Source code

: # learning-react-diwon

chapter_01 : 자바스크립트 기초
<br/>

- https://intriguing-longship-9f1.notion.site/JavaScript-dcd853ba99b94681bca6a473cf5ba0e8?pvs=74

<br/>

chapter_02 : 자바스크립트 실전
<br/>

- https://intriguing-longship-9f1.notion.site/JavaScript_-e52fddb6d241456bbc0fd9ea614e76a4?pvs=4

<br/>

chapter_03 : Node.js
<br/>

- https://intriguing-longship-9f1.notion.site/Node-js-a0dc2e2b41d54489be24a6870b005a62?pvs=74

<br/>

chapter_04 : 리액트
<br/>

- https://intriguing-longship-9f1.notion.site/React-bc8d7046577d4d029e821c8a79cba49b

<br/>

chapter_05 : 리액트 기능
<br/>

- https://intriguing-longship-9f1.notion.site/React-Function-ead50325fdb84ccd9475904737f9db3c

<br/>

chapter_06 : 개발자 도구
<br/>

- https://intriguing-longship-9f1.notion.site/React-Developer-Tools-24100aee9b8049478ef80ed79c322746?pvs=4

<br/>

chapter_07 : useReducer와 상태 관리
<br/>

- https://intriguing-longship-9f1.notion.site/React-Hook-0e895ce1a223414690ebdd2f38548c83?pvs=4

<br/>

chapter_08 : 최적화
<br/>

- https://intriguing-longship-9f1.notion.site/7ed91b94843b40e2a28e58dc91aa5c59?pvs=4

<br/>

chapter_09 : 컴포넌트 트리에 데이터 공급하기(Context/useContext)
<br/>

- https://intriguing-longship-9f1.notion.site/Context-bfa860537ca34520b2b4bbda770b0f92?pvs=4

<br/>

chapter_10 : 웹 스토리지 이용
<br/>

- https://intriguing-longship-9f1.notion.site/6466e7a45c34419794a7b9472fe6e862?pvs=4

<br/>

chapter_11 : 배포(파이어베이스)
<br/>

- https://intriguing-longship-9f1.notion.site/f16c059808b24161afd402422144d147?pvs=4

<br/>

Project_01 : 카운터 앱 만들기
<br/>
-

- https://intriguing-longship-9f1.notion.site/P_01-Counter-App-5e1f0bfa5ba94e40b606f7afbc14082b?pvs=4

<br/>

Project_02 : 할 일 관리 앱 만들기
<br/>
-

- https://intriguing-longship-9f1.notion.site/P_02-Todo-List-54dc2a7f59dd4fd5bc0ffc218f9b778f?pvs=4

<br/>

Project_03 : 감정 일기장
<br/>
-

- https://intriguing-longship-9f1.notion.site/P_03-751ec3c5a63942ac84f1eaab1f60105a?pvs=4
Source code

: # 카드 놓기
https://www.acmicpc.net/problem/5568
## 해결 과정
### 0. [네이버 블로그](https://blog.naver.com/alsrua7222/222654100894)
+-------+
- [GOAL OF THE EXERCISE] Copy all lines of the records in which the string "Context" can be found.

- [PROBLEM SOLUTION]
chapter_09 : 컴포넌트 트리에 데이터 공급하기(Context/useContext)
- https://intriguing-longship-9f1.notion.site/Context-bfa860537ca34520b2b4bbda770b0f92?pvs=4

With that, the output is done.